- What to do
Show all lines of the listing that contain the word "como".

- Records
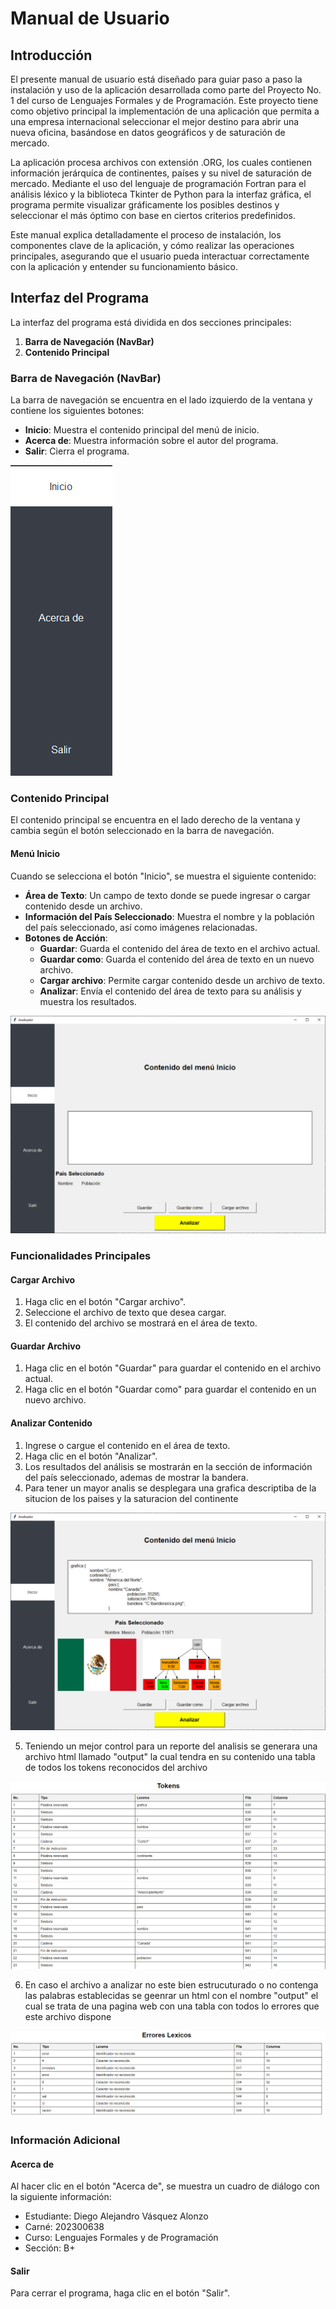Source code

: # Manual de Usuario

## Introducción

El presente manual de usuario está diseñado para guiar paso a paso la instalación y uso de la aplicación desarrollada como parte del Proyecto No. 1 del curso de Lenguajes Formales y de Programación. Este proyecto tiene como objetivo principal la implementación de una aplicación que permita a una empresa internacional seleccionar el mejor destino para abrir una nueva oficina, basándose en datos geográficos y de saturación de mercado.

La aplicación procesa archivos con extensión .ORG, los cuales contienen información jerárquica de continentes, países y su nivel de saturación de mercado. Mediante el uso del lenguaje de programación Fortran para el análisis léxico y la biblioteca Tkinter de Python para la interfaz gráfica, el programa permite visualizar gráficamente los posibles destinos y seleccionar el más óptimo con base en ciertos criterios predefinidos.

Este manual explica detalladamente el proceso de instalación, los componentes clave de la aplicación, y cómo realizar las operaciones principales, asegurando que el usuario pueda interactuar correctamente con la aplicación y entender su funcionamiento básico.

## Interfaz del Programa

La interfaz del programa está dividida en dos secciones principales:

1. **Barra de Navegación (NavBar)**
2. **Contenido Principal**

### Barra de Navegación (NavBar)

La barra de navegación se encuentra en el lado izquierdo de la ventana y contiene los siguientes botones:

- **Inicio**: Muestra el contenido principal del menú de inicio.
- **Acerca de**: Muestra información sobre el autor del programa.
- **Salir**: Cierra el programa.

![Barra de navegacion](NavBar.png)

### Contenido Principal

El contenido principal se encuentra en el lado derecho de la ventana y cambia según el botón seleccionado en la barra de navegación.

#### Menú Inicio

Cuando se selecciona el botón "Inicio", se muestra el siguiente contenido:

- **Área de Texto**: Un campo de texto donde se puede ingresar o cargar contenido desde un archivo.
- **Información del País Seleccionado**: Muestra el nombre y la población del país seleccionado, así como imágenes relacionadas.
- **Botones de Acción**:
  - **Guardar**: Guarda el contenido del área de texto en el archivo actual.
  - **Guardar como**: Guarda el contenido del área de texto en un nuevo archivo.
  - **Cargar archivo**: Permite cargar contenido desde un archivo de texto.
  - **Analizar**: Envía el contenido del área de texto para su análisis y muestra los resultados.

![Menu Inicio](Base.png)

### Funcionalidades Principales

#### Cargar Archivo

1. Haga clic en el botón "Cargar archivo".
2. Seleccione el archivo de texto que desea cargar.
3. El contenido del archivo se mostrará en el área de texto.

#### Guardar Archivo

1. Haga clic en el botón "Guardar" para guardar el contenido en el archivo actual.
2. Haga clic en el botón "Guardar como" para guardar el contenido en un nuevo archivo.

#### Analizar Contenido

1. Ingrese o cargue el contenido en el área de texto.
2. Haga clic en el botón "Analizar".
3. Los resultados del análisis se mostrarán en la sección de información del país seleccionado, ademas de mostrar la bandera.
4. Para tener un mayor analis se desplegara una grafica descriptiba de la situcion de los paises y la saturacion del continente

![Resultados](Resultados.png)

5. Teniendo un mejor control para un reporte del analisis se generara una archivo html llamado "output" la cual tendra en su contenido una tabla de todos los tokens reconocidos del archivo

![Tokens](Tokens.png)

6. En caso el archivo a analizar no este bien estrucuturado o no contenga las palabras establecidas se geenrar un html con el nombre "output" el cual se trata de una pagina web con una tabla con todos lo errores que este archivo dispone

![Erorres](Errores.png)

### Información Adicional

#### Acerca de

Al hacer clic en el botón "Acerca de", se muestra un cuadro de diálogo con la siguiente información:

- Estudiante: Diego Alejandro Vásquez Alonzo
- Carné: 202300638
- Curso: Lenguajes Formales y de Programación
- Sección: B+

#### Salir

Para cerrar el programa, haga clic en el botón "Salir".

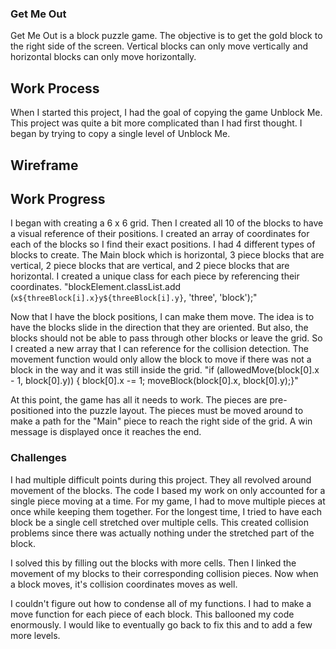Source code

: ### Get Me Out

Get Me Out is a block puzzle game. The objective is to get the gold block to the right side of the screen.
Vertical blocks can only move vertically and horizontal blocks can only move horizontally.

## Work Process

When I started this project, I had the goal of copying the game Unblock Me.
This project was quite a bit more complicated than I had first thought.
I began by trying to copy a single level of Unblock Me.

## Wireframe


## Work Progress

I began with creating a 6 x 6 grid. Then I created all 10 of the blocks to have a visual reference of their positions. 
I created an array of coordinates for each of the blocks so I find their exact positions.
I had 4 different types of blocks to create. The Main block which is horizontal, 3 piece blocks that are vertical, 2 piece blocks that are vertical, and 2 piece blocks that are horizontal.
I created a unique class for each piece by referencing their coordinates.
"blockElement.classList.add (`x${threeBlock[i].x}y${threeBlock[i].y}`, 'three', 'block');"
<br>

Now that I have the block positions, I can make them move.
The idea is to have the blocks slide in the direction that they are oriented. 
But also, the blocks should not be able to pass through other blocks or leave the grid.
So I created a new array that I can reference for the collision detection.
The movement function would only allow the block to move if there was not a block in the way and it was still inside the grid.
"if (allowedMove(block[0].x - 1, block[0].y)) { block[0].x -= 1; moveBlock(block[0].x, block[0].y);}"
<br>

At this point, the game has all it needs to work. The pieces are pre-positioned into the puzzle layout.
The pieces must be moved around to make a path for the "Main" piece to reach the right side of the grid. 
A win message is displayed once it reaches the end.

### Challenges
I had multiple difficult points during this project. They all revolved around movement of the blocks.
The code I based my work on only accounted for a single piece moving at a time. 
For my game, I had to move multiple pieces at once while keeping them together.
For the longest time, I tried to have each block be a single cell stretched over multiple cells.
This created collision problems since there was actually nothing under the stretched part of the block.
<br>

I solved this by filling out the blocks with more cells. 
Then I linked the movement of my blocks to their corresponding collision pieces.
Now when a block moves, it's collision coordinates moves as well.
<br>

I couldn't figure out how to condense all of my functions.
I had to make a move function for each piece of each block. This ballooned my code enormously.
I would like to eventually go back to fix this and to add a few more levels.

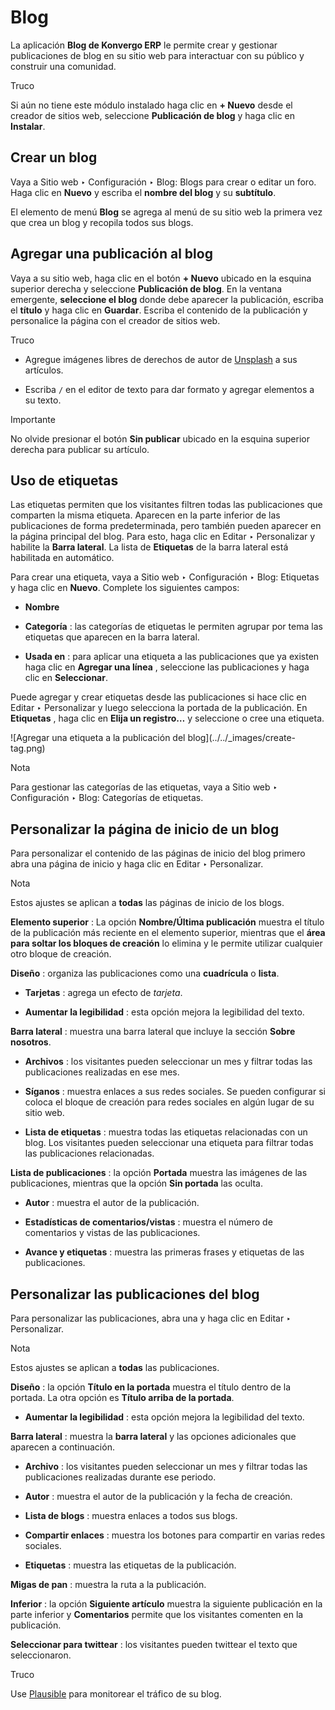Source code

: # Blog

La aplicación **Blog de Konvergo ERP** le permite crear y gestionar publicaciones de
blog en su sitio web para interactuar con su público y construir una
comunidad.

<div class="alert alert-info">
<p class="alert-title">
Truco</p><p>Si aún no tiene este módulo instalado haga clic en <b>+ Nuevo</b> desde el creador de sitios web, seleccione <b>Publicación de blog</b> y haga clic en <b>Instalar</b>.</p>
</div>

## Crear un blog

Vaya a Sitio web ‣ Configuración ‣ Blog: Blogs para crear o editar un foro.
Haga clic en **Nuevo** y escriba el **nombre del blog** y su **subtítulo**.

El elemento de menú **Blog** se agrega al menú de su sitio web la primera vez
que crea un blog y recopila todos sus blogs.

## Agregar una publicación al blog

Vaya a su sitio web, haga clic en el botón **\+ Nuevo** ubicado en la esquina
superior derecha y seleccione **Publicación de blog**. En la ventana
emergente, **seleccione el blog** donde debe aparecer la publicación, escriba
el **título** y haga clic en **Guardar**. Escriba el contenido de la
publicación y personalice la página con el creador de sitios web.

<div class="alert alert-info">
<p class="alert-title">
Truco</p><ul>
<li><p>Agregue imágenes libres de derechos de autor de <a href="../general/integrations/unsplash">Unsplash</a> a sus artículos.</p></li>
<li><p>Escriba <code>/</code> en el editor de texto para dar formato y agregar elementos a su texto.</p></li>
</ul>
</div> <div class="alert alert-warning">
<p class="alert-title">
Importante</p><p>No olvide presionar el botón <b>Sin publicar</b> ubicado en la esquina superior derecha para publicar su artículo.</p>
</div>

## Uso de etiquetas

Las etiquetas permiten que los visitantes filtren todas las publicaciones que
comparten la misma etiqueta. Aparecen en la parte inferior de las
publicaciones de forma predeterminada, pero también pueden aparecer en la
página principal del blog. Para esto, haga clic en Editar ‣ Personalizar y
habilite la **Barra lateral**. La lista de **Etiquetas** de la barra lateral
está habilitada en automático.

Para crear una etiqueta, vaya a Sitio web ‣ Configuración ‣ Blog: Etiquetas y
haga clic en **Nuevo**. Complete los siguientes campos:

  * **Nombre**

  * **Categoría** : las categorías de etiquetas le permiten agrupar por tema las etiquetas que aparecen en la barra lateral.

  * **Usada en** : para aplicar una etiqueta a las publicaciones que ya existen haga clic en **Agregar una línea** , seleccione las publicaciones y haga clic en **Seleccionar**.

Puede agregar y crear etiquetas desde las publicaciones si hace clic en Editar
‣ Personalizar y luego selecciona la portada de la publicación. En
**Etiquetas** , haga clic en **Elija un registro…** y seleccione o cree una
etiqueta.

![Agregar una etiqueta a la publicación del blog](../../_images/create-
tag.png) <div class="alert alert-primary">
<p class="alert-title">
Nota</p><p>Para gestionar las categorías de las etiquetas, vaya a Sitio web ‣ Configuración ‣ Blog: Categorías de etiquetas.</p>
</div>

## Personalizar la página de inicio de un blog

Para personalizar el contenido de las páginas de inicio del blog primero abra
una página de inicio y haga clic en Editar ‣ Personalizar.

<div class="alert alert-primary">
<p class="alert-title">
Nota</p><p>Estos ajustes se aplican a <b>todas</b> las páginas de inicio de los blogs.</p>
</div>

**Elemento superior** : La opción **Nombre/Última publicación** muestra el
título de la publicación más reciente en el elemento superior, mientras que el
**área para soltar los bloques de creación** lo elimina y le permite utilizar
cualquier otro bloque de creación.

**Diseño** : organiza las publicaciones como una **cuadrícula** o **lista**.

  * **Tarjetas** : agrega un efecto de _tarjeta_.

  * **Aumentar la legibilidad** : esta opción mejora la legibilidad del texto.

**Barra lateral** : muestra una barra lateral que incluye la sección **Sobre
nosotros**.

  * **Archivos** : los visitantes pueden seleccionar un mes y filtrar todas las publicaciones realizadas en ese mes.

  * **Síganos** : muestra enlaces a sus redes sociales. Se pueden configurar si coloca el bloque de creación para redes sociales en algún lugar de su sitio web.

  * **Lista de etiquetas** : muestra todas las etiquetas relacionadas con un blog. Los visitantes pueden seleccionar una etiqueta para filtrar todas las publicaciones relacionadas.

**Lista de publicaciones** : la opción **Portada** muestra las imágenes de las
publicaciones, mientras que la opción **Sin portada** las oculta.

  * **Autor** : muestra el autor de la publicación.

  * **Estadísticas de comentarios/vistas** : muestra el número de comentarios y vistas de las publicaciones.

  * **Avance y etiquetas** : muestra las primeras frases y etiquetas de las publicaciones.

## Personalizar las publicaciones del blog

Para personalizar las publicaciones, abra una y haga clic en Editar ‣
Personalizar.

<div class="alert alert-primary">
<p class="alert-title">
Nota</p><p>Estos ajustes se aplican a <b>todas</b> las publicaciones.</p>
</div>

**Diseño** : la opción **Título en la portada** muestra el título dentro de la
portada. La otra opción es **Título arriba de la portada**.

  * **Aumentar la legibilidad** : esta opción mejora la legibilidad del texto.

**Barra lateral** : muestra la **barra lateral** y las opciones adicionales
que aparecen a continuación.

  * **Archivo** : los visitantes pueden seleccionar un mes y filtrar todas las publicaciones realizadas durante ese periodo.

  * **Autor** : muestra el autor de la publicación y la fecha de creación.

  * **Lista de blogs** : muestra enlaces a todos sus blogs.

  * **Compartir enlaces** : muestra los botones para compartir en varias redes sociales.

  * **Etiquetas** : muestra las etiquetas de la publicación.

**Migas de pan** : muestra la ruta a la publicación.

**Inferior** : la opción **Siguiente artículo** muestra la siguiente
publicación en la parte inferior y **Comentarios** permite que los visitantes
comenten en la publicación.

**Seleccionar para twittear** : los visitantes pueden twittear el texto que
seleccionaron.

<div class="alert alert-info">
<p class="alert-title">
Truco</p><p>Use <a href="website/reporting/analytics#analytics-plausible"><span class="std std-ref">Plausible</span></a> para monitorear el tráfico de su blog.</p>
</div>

- Solution to this task
El presente manual de usuario está diseñado para guiar paso a paso la instalación y uso de la aplicación desarrollada como parte del Proyecto No. 1 del curso de Lenguajes Formales y de Programación. Este proyecto tiene como objetivo principal la implementación de una aplicación que permita a una empresa internacional seleccionar el mejor destino para abrir una nueva oficina, basándose en datos geográficos y de saturación de mercado.
- **Información del País Seleccionado**: Muestra el nombre y la población del país seleccionado, así como imágenes relacionadas.
  - **Guardar como**: Guarda el contenido del área de texto en un nuevo archivo.
2. Haga clic en el botón "Guardar como" para guardar el contenido en un nuevo archivo.
**Diseño** : organiza las publicaciones como una **cuadrícula** o **lista**.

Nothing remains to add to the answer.